Implement parallel execution of sub-queries for hybrid search #749

VijayanB · 2024-05-15T20:29:54Z

Description

Add new thread pool to schedule tasks that are related to hybrid query execution
Register executor builders with Plugin
Use Lucene's Task Executor to execute and collect results
Parallelize Query re-write
Parallelize score supplier creation
Parallelize build hybrid scores

Issues Resolved

Check List

New functionality includes testing.
- All tests pass
New functionality has been documented.
- New functionality has javadoc added
Commits are signed as per the DCO using --signoff

By submitting this pull request, I confirm that my contribution is made under the terms of the Apache 2.0 license.
For more information on following Developer Certificate of Origin and signing off your commits, please check here.

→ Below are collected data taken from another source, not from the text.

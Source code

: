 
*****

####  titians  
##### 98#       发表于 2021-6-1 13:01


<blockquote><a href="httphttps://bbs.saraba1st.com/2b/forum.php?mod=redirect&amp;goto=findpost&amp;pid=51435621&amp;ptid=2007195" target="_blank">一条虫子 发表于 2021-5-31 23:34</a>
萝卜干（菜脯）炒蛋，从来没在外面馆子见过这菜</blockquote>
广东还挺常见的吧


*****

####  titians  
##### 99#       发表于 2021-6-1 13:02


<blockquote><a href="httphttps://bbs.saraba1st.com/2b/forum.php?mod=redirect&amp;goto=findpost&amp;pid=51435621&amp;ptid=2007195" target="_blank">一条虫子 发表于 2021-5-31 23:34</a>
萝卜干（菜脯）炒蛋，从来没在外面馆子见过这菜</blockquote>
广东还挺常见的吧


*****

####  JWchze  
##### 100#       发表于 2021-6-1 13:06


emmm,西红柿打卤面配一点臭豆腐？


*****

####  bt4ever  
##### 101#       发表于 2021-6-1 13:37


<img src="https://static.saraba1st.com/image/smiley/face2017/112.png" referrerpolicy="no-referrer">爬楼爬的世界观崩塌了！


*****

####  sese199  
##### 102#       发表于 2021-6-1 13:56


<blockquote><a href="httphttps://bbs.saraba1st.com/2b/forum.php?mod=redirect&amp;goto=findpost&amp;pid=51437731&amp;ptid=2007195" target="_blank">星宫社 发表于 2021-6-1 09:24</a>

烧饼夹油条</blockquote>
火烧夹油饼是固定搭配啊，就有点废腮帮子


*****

codecov · 2024-05-16T23:37:54Z

Codecov Report

Attention: Patch coverage is 83.78378% with 12 lines in your changes are missing coverage. Please review.

Please upload report for BASE (feature/parallelize-hybrid-search@806042c). Learn more about missing BASE report.

❗ Current head 2750ad4 differs from pull request most recent head bc6b885

Please upload reports for the commit bc6b885 to get more accurate results.

Files	Patch %	Lines
...ch/neuralsearch/executors/HybridQueryExecutor.java	44.44%	4 Missing and 1 partial ⚠️
...org/opensearch/neuralsearch/query/HybridQuery.java	89.47%	2 Missing ⚠️
...ensearch/neuralsearch/query/HybridQueryScorer.java	86.66%	2 Missing ⚠️
...ensearch/neuralsearch/query/HybridQueryWeight.java	85.71%	2 Missing ⚠️
...g/opensearch/neuralsearch/plugin/NeuralSearch.java	50.00%	1 Missing ⚠️

Additional details and impacted files

@@                         Coverage Diff                          @@
##             feature/parallelize-hybrid-search     #749   +/-   ##
====================================================================
  Coverage                                     ?   84.89%           
  Complexity                                   ?      812           
====================================================================
  Files                                        ?       65           
  Lines                                        ?     2490           
  Branches                                     ?      410           
====================================================================
  Hits                                         ?     2114           
  Misses                                       ?      213           
  Partials                                     ?      163

☔ View full report in Codecov by Sentry.
📢 Have feedback on the report? Share it here.

navneet1v

Looked PR at high level and added comments. Please resolve them after that I will do 1 more review of the PR.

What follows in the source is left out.